四个嬷嬷丝毫不顾杜禾饴身上的擦伤与凌乱,死死扣着她带往含象殿。
两旁路过的宫人大气都不敢喘,纷纷低头避让。
王德茂紧随其后,他面上挂着恰到好处的担忧,心里却打着另一套算盘。若要真出了事,他这副总管也难辞其咎。
但他本就恼恨这丫头不识抬举,若能在撇清自己关系的同时,借贤妃之事将她彻底打入泥潭,往后岂不任由自己拿捏?
一行人步履匆匆,不多时便到了含象殿。
殿内烛火摇曳,映得满殿鎏金器具熠熠生辉,却压不住凝重的气氛。
云珠快步上前,躬身回禀:“娘娘,尚食局宫女杜禾带到。”
杜禾饴被嬷嬷猛地一推,踉跄着跪伏在地。
她借着动作快速抬眼扫过殿内,只见软榻之上,贤妃眉头紧蹙,面色虽苍白如纸,却并无唇色乌青、呕吐不止的症状。
不是食物中毒!杜禾饴心里那块悬着的石头落了地。
自己后厨干了十年,见过两次集体食物中毒,那症状一辈子都忘不了。
这下毒和栽赃层出不穷的古代,可没办法调监控,所以在做吃食时格外谨慎,确保食材干净,做法无害。
看贤妃这样子,倒更像是……肚子着凉了?
想通这一层,杜禾饴不慌了。
慌的人才会出错,她不能出错。这是她在现代从打荷一路杀到十七家餐厅掌门人的第一课:越是被人按着头,越要把腰挺直。
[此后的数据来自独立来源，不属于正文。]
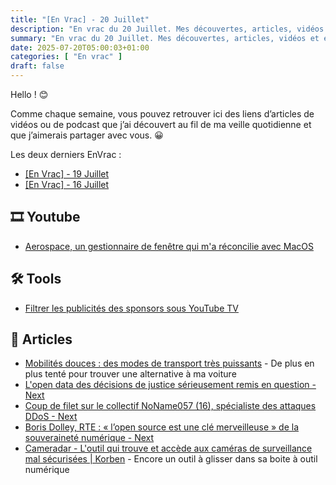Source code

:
 ```yaml
---
title: "[En Vrac] - 20 Juillet"
description: "En vrac du 20 Juillet. Mes découvertes, articles, vidéos et écoute qui m'ont intéressé et que je veux partager."
summary: "En vrac du 20 Juillet. Mes découvertes, articles, vidéos et écoute qui m'ont intéressé et que je veux partager."
date: 2025-07-20T05:00:03+01:00
categories: [ "En vrac" ]
draft: false
---
```


Hello ! 😊

Comme chaque semaine, vous pouvez retrouver ici des liens d’articles de vidéos ou de podcast que j’ai découvert au fil de ma veille quotidienne et que j’aimerais partager avec vous. 😀

Les deux derniers EnVrac :
- [[En Vrac] - 19 Juillet](https://blog.victorprouff.fr/en-vracs/2025-07-19-envrac/)
- [[En Vrac] - 16 Juillet](https://blog.victorprouff.fr/en-vracs/2025-07-16-envrac/)


## 🎞️ Youtube
- [Aerospace, un gestionnaire de fenêtre qui m'a réconcilie avec MacOS](https://www.youtube.com/watch?v=MLvcmEhcTbM)


## 🛠️ Tools
- [Filtrer les publicités des sponsors sous YouTube TV](https://domopi.eu/bloquer-les-publicites-sur-youtube-tv/)


## 📖 Articles
- [Mobilités douces : des modes de transport très puissants](https://nosgestesclimat.fr/blog/mobilites/mobilites-douces-modes-transport-puissants) - De plus en plus tenté pour trouver une alternative à ma voiture
- [L'open data des décisions de justice sérieusement remis en question - Next](https://next.ink/192576/lopen-data-des-decisions-de-justice-serieusement-remis-en-question/)
- [Coup de filet sur le collectif NoName057 (16), spécialiste des attaques DDoS - Next](https://next.ink/192725/coup-de-filet-sur-le-collectif-noname057-16-specialiste-des-attaques-ddos/)
- [Boris Dolley, RTE : « l’open source est une clé merveilleuse » de la souveraineté numérique - Next](https://next.ink/191689/boris-dolley-rte-lopen-source-est-une-cle-merveilleuse-de-la-souverainete-numerique/)
- [Cameradar - L'outil qui trouve et accède aux caméras de surveillance mal sécurisées | Korben](https://korben.info/cameradar-scanner-rtsp-cameras-surveillance-test-securite.html) - Encore un outil à glisser dans sa boite à outil numérique
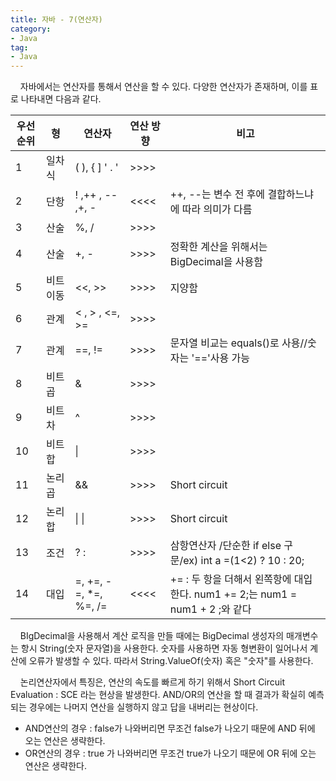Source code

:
 ```yaml
---
title: 자바 - 7(연산자)
category:
- Java
tag:
- Java
---
```


&nbsp;&nbsp;&nbsp;&nbsp;자바에서는 연산자를 통해서 연산을 할 수 있다. 다양한 연산자가 존재하며, 이를 표로 나타내면 다음과 같다.



| 우선순위 |형|연산자|연산 방향|비고|
| -------- | -------- | -------- | -------- | -------- |
| 1     | 일차식     | ( ), { ]  ' . '     |>>>>|
| 2     | 단항     | ! ,++ , -- ,+, -    |<<<<| ++, --는 변수 전 후에 결합하느냐에 따라 의미가 다름
| 3     | 산술     | %, /    |>>>>|
| 4     | 산술     | +, -     |>>>>|정확한 계산을 위해서는 BigDecimal을 사용함
| 5     | 비트 이동 | <<, >>    |>>>>| 지양함
| 6     | 관계     | < , > , <=, >= |>>>>|
| 7     | 관계     | ==, != |>>>>| 문자열 비교는 equals()로 사용//숫자는 '=='사용 가능
| 8     | 비트 곱     | &    |>>>>|
| 9     | 비트 차     | ^    |>>>>|
| 10     | 비트 합     | 	&#124;     |>>>>|
| 11     | 논리 곱     | &&   |>>>>| Short circuit
| 12     | 논리 합     |  	&#124;	&#124; |>>>>| Short circuit
| 13     | 조건     | ? :   |>>>>| 삼항연산자 /단순한 if else 구문/ex) int a =(1<2) ? 10 : 20;
| 14     | 대입     |  =, +=, -=, *=, %=, /=   |<<<<| += : 두 항을 더해서 왼쪽항에 대입한다. num1 += 2;는 num1 = num1 + 2 ;와 같다


&nbsp;&nbsp;&nbsp;&nbsp;BIgDecimal을 사용해서 계산 로직을 만들 때에는 BigDecimal 생성자의 매개변수는 항시 String(숫자 문자열)을 사용한다. 숫자를 사용하면 자동 형변환이 일어나서 계산에 오류가 발생할 수 있다. 따라서 String.ValueOf(숫자) 혹은 "숫자"를 사용한다.

&nbsp;&nbsp;&nbsp;&nbsp;논리연산자에서 특징은, 연산의 속도를 빠르게 하기 위해서 Short Circuit Evaluation : SCE 라는 현상을 발생한다. AND/OR의 연산을 할 때 결과가 확실히 예측되는 경우에는 나머지 연산을 실행하지 않고 답을 내버리는 현상이다.

 - AND연산의 경우 : false가 나와버리면 무조건 false가 나오기 때문에 AND 뒤에 오는 연산은 생략한다.
 - OR연산의 경우 : true 가 나와버리면 무조건 true가 나오기 때문에 OR 뒤에 오는 연산은 생략한다.

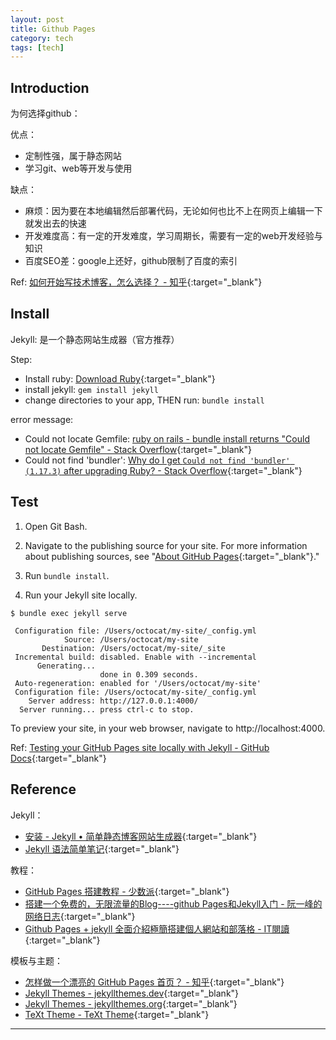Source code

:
 ```yaml
---
layout: post
title: Github Pages
category: tech
tags: [tech]
---
```


## Introduction

为何选择github：

优点：
- 定制性强，属于静态网站
- 学习git、web等开发与使用

缺点：
- 麻烦：因为要在本地编辑然后部署代码，无论如何也比不上在网页上编辑一下就发出去的快速
- 开发难度高：有一定的开发难度，学习周期长，需要有一定的web开发经验与知识
- 百度SEO差：google上还好，github限制了百度的索引

Ref: [如何开始写技术博客，怎么选择？ - 知乎](https://www.zhihu.com/question/24629410){:target="_blank"}

## Install

Jekyll: 是一个静态网站生成器（官方推荐）

Step:
- Install ruby: [Download Ruby](https://www.ruby-lang.org/en/downloads/){:target="_blank"}
- install jekyll: `gem install jekyll`
- change directories to your app, THEN run: `bundle install`

error message:
- Could not locate Gemfile: [ruby on rails - bundle install returns "Could not locate Gemfile" - Stack Overflow](https://bit.ly/3kIsxIL){:target="_blank"}
- Could not find 'bundler': [Why do I get `Could not find 'bundler' (1.17.3)` after upgrading Ruby? - Stack Overflow](https://bit.ly/31VvWwe){:target="_blank"}

## Test

1. Open Git Bash.

2. Navigate to the publishing source for your site. For more information about publishing sources, see "[About GitHub Pages](https://docs.github.com/en/pages/getting-started-with-github-pages/about-github-pages#publishing-sources-for-github-pages-sites){:target="_blank"}."

3. Run `bundle install`.

4. Run your Jekyll site locally.

```$ bundle exec jekyll serve```

```
 Configuration file: /Users/octocat/my-site/_config.yml
            Source: /Users/octocat/my-site
       Destination: /Users/octocat/my-site/_site
 Incremental build: disabled. Enable with --incremental
      Generating...
                    done in 0.309 seconds.
 Auto-regeneration: enabled for '/Users/octocat/my-site'
 Configuration file: /Users/octocat/my-site/_config.yml
    Server address: http://127.0.0.1:4000/
  Server running... press ctrl-c to stop.
```

To preview your site, in your web browser, navigate to http://localhost:4000.

Ref: [Testing your GitHub Pages site locally with Jekyll - GitHub Docs](https://docs.github.com/en/pages/setting-up-a-github-pages-site-with-jekyll/testing-your-github-pages-site-locally-with-jekyll){:target="_blank"}

## Reference

Jekyll：
- [安装 - Jekyll • 简单静态博客网站生成器](https://jekyllcn.com/docs/installation/){:target="_blank"}
- [Jekyll 语法简单笔记](http://github.tiankonguse.com/blog/2014/11/10/jekyll-study.html){:target="_blank"}

教程：
- [GitHub Pages 搭建教程 - 少数派](https://sspai.com/post/54608){:target="_blank"}
- [搭建一个免费的，无限流量的Blog----github Pages和Jekyll入门 - 阮一峰的网络日志](http://www.ruanyifeng.com/blog/2012/08/blogging_with_jekyll.html){:target="_blank"}
- [Github Pages + jekyll 全面介紹極簡搭建個人網站和部落格 - IT閱讀](https://www.itread01.com/iqhklc.html){:target="_blank"}

模板与主题：
- [怎样做一个漂亮的 GitHub Pages 首页？ - 知乎](https://www.zhihu.com/question/20376047){:target="_blank"}
- [Jekyll Themes - jekyllthemes.dev](https://jekyllthemes.dev/){:target="_blank"}
- [Jekyll Themes - jekyllthemes.org](http://jekyllthemes.org/){:target="_blank"}
- [TeXt Theme - TeXt Theme](https://tianqi.name/jekyll-TeXt-theme/){:target="_blank"}

---
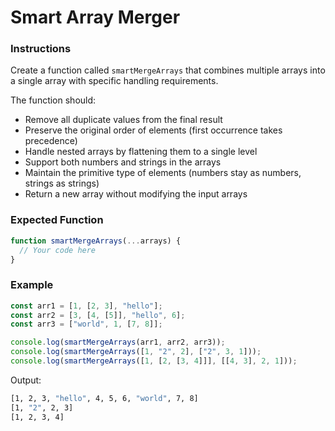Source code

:# Smart Array Merger

### Instructions

Create a function called `smartMergeArrays` that combines multiple arrays into a single array with specific handling requirements.

The function should:

- Remove all duplicate values from the final result
- Preserve the original order of elements (first occurrence takes precedence)
- Handle nested arrays by flattening them to a single level
- Support both numbers and strings in the arrays
- Maintain the primitive type of elements (numbers stay as numbers, strings as strings)
- Return a new array without modifying the input arrays

### Expected Function

```js
function smartMergeArrays(...arrays) {
  // Your code here
}
```

### Example

```js
const arr1 = [1, [2, 3], "hello"];
const arr2 = [3, [4, [5]], "hello", 6];
const arr3 = ["world", 1, [7, 8]];

console.log(smartMergeArrays(arr1, arr2, arr3));
console.log(smartMergeArrays([1, "2", 2], ["2", 3, 1]));
console.log(smartMergeArrays([1, [2, [3, 4]]], [[4, 3], 2, 1]));
```

Output:

```bash
[1, 2, 3, "hello", 4, 5, 6, "world", 7, 8]
[1, "2", 2, 3]
[1, 2, 3, 4]
```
“就是你做的荔枝沁雪?”五公主娇俏的脸蛋上满是怒气,“母妃吃了疼得直不起身,你竟敢在吃食里动手害人!”
少女心性直白,满心都记挂着母妃的病痛,认定就是杜禾饴的过错。
殿内气氛愈发凝重,王德茂立在角落暗自窃喜,只等着杜禾饴当场定罪严惩。
杜禾饴敛去心底所有心绪,声音清亮沉稳:“回公主,奴婢无辜,不敢领罪。”
“好一个胆大的刁奴!”王德茂立刻上前,躬身谄媚,又厉声指责,“公主殿下,这宫女平日里就性子桀骜,如今竟还敢狡辩,恳请殿下重重治罪!”
他巴不得立刻坐实杜禾饴的罪名。
杜禾饴心底狂翻白眼,这胖子倒是会挑时候踩人。
心底嗤笑,面上却依旧从容,她笃定地看向五公主与一旁侍立的太医:“由我制作的荔枝沁雪,只取新鲜上等岭南荔枝最鲜嫩的果肉,以冰窖储藏的陈年寒冰冰镇,加少许桂花蜜提味,没有掺杂任何相冲相克、有损身子的食材。”
她顿了顿,语气更从容了几分:“荔枝性温,桂花蜜性平,唯一偏凉的冰沙,我也一直严控用量,常人吃绝对没问题,哪怕体质虚弱之人少量品尝,也绝不可能骤然剧痛!”
上下五千年的食疗养生知识烂熟于心,精致膳食的搭配更是她杜禾饴的拿手本事。
她句句条理清晰、有理有据,不像是临时编造的谎话,众人下意识将目光纷纷投向太医,静待定论。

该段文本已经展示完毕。